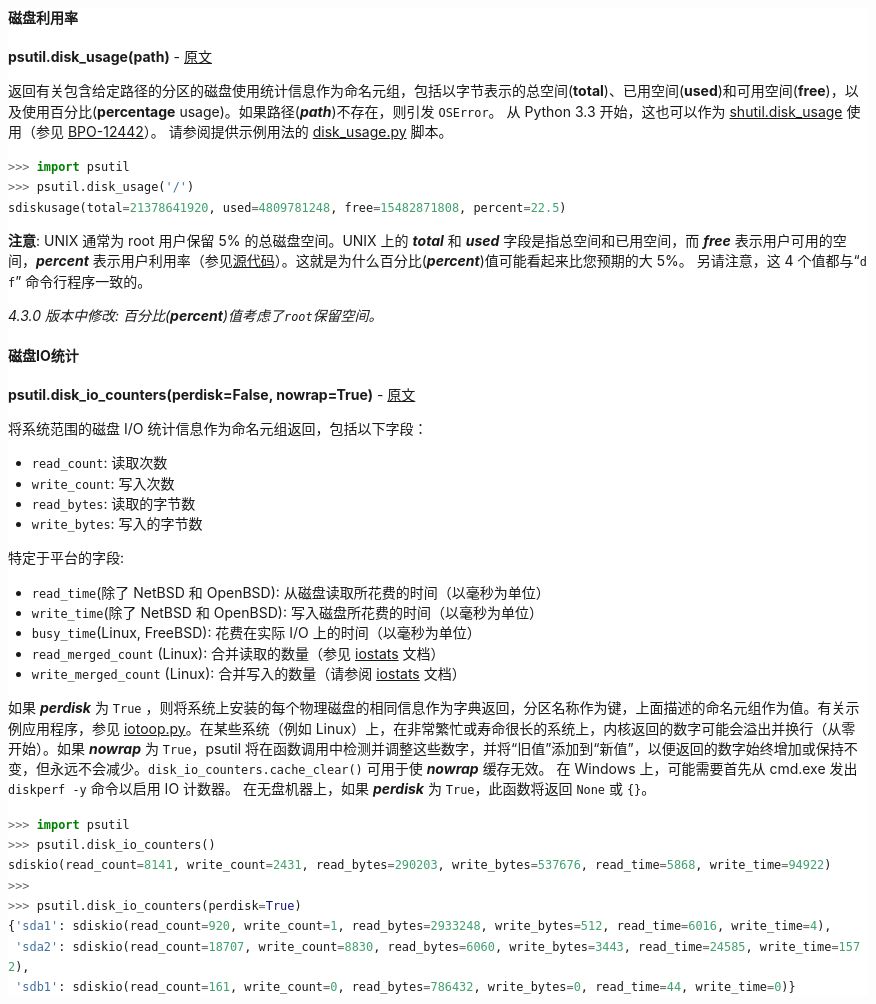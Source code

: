 #### **磁盘利用率**

**psutil.disk_usage(path)** - [原文](https://psutil.readthedocs.io/en/latest/#psutil.disk_usage)

返回有关包含给定路径的分区的磁盘使用统计信息作为命名元组，包括以字节表示的总空间(**total**)、已用空间(**used**)和可用空间(**free**)，以及使用百分比(**percentage** usage)。如果路径(**_path_**)不存在，则引发 `OSError`。 从 Python 3.3 开始，这也可以作为 [shutil.disk_usage][shutil.disk_usage] 使用（参见 [BPO-12442][BPO-12442]）。 请参阅提供示例用法的 [disk_usage.py][disk_usage.py] 脚本。

[shutil.disk_usage]: https://docs.python.org/zh-cn/3/library/shutil.html#shutil.disk_usage. "shutil.disk_usage"
[BPO-12442]: https://bugs.python.org/issue12442 "BPO-12442"

```python
>>> import psutil
>>> psutil.disk_usage('/')
sdiskusage(total=21378641920, used=4809781248, free=15482871808, percent=22.5)
```

**注意**: UNIX 通常为 root 用户保留 5% 的总磁盘空间。UNIX 上的 **_total_** 和 **_used_** 字段是指总空间和已用空间，而 **_free_** 表示用户可用的空间，**_percent_** 表示用户利用率（参见[源代码][source-code]）。这就是为什么百分比(**_percent_**)值可能看起来比您预期的大 5%。 另请注意，这 4 个值都与“`df`” 命令行程序一致的。

[source-code]: https://github.com/giampaolo/psutil/blob/3dea30d583b8c1275057edb1b3b720813b4d0f60/psutil/_psposix.py#L123 "source-code"

_4.3.0 版本中修改: 百分比(**percent**)值考虑了`root`保留空间。_

#### **磁盘IO统计**

**psutil.disk_io_counters(perdisk=False, nowrap=True)** - [原文](https://psutil.readthedocs.io/en/latest/#psutil.disk_io_counters)

将系统范围的磁盘 I/O 统计信息作为命名元组返回，包括以下字段：

* `read_count`: 读取次数
* `write_count`: 写入次数
* `read_bytes`: 读取的字节数
* `write_bytes`: 写入的字节数

特定于平台的字段:

* `read_time`(除了 NetBSD 和 OpenBSD): 从磁盘读取所花费的时间（以毫秒为单位）
* `write_time`(除了 NetBSD 和 OpenBSD): 写入磁盘所花费的时间（以毫秒为单位）
* `busy_time`(Linux, FreeBSD):  花费在实际 I/O 上的时间（以毫秒为单位）
* `read_merged_count` (Linux): 合并读取的数量（参见 [iostats][iostats] 文档）
* `write_merged_count` (Linux): 合并写入的数量（请参阅 [iostats][iostats] 文档）

[iostats]: https://www.kernel.org/doc/Documentation/iostats.txt "iostats"

如果 **_perdisk_** 为 `True` ，则将系统上安装的每个物理磁盘的相同信息作为字典返回，分区名称作为键，上面描述的命名元组作为值。有关示例应用程序，参见 [iotoop.py][iotoop.py]。在某些系统（例如 Linux）上，在非常繁忙或寿命很长的系统上，内核返回的数字可能会溢出并换行（从零开始）。如果 **_nowrap_** 为 `True`，psutil 将在函数调用中检测并调整这些数字，并将“旧值”添加到“新值”，以便返回的数字始终增加或保持不变，但永远不会减少。`disk_io_counters.cache_clear()` 可用于使 **_nowrap_** 缓存无效。 在 Windows 上，可能需要首先从 cmd.exe 发出 `diskperf -y` 命令以启用 IO 计数器。 在无盘机器上，如果 **_perdisk_** 为 `True`，此函数将返回 `None` 或 `{}`。

[iotoop.py]: https://github.com/giampaolo/psutil/blob/master/scripts/iotop.py "io top"

```python
>>> import psutil
>>> psutil.disk_io_counters()
sdiskio(read_count=8141, write_count=2431, read_bytes=290203, write_bytes=537676, read_time=5868, write_time=94922)
>>>
>>> psutil.disk_io_counters(perdisk=True)
{'sda1': sdiskio(read_count=920, write_count=1, read_bytes=2933248, write_bytes=512, read_time=6016, write_time=4),
 'sda2': sdiskio(read_count=18707, write_count=8830, read_bytes=6060, write_bytes=3443, read_time=24585, write_time=1572),
 'sdb1': sdiskio(read_count=161, write_count=0, read_bytes=786432, write_bytes=0, read_time=44, write_time=0)}
```


[github]: https://github.com/sponsors/giampaolo '赞助 giampaolo'
[openCollective]: https://opencollective.com/psutil '赞助 psutil'
[paypal]: https://www.paypal.com/cgi-bin/webscr?cmd=_s-xclick&hosted_button_id=A9ZS7PKKRM3S8 '赞助 giampaolo'
[issue-1210]: https://github.com/giampaolo/psutil/issues/1210#issuecomment-363046156 "CPU steal stuck at 100%"
[windows-dpc]: https://zh.wikipedia.org/wiki/%E5%BB%B6%E8%BF%9F%E8%BF%87%E7%A8%8B%E8%B0%83%E7%94%A8 "延迟过程调用"
[os.cpu_count]: https://docs.python.org/3/library/os.html#os.cpu_count "os.cpu_count"
[os.getloadavg]: https://docs.python.org/zh-cn/3/library/os.html#os.getloadavg "获得平均负载"
[meminfo.py]: https://github.com/giampaolo/psutil/blob/master/scripts/meminfo.py "meminfo.py"
[disk_usage.py]: https://github.com/giampaolo/psutil/blob/master/scripts/disk_usage.py "disk_usage.py"
[nettop.py]: https://github.com/giampaolo/psutil/blob/master/scripts/nettop.py "nettop.py"
[ifconfig.py]: https://github.com/giampaolo/psutil/blob/master/scripts/ifconfig.py "ifconfig.py"
[socket.fromfd]: https://docs.python.org/3/library/socket.html#socket.fromfd "socket.fromfd"
[AF_INET]: https://docs.python.org/zh-cn/3/library/socket.html#socket.AF_INET "AF_INET"
[AF_INET6]: https://docs.python.org/zh-cn/3/library/socket.html#socket.AF_INET6 "AF_INET6"
[AF_UNIX]: https://docs.python.org/zh-cn/3/library/socket.html#socket.AF_UNIX "AF_UNIX"
[SOCK_STREAM]: https://docs.python.org/zh-cn/3/library/socket.html#socket.SOCK_STREAM "SOCK_STREAM"
[SOCK_DGRAM]: https://docs.python.org/zh-cn/3/library/socket.html#socket.SOCK_DGRAM "SOCK_DGRAM"
[SOCK_SEQPACKET]: https://docs.python.org/zh-cn/3/library/socket.html#socket.SOCK_SEQPACKET "SOCK_SEQPACKET"
[psutil.CONN_*]: https://psutil.readthedocs.io/en/latest/#connections-constants "psutil.CONN_* 常量"
[netstat.py]: https://github.com/giampaolo/psutil/blob/master/scripts/netstat.py "netstat.py"
[netifaces]: https://pypi.org/project/netifaces/ "netifaces"
[NIC_DUPLEX_FULL]: #psutil.NIC_DUPLEX_FULL "psutil.NIC_DUPLEX_FULL"
[NIC_DUPLEX_HALF]: #psutil.NIC_DUPLEX_HALF "psutil.NIC_DUPLEX_HALF"
[NIC_DUPLEX_UNKNOWN]: #psutil.NIC_DUPLEX_UNKNOWN "psutil.NIC_DUPLEX_UNKNOWN"
[temperatures.py]: https://github.com/giampaolo/psutil/blob/master/scripts/temperatures.py "temperatures.py"
[sensors.py]: https://github.com/giampaolo/psutil/blob/master/scripts/sensors.py "sensors.py"
[fans.py]: https://github.com/giampaolo/psutil/blob/master/scripts/fans.py "fans.py"
[battery.py]: https://github.com/giampaolo/psutil/blob/master/scripts/battery.py  "battery.py"
[issue#1007]: https://github.com/giampaolo/psutil/issues/1007 "issue #1007"
[os.getpid]: https://docs.python.org/3/library/os.html#os.getpid "os.getpid"
[typs.set]: https://docs.python.org/zh-cn/3/library/stdtypes.html#types-set. "内置类型 Set"
[os.getresuid]: https://docs.python.org/zh-cn/3/library/os.html#os.getresuid "os.getresuid"
[os.getresgid]: https://docs.python.org/zh-cn/3/library/os.html#os.getresgid "os.getresgid"
[os.getpriority]: https://docs.python.org/zh-cn/3/library/os.html#os.getpriority  "os.getpriority"
[os.setpriority]: https://docs.python.org/zh-cn/3/library/os.html#os.setpriority "os.setpriority"
[BPO-10784]: https://bugs.python.org/issue10784  "BPO-10784"
[GetPriorityClass]: https://docs.microsoft.com/zh-cn/windows/desktop/api/processthreadsapi/nf-processthreadsapi-getpriorityclass ""
[SetPriorityClass]: https://docs.microsoft.com/zh-cn/windows/desktop/api/processthreadsapi/nf-processthreadsapi-setpriorityclass ""
[ioprio_get]: https://linux.die.net/man/2/ioprio_get  "获取I/O优先级值手册"
[prlimit]: https://linux.die.net/man/2/prlimit "prlimit"
[resource.getrlimit]: https://docs.python.org/3/library/resource.html#resource.getrlimit  "resource.getrlimit"
[procinfo.py]: https://github.com/giampaolo/psutil/blob/master/scripts/procinfo.py "procinfo.py"
[proce filesystem document]: https://stackoverflow.com/questions/3633286/what-do-the-counters-in-proc-pid-io-mean "What do the counters in /proc/[pid]/io mean?"
[Thread.native_id]: https://docs.python.org/3/library/threading.html#threading.Thread.native_id "Thread native id"
[threading.Thread]: https://docs.python.org/3/library/threading.html#threading.Thread "threading.Thread class"
[os.times]: https://docs.python.org/zh-cn/library/os.html#os.times "os.times"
···
• _Task directions_
Among the lines above, return each one holding the string "desktop".

• _Answer box_
[GetPriorityClass]: https://docs.microsoft.com/zh-cn/windows/desktop/api/processthreadsapi/nf-processthreadsapi-getpriorityclass ""
[SetPriorityClass]: https://docs.microsoft.com/zh-cn/windows/desktop/api/processthreadsapi/nf-processthreadsapi-setpriorityclass ""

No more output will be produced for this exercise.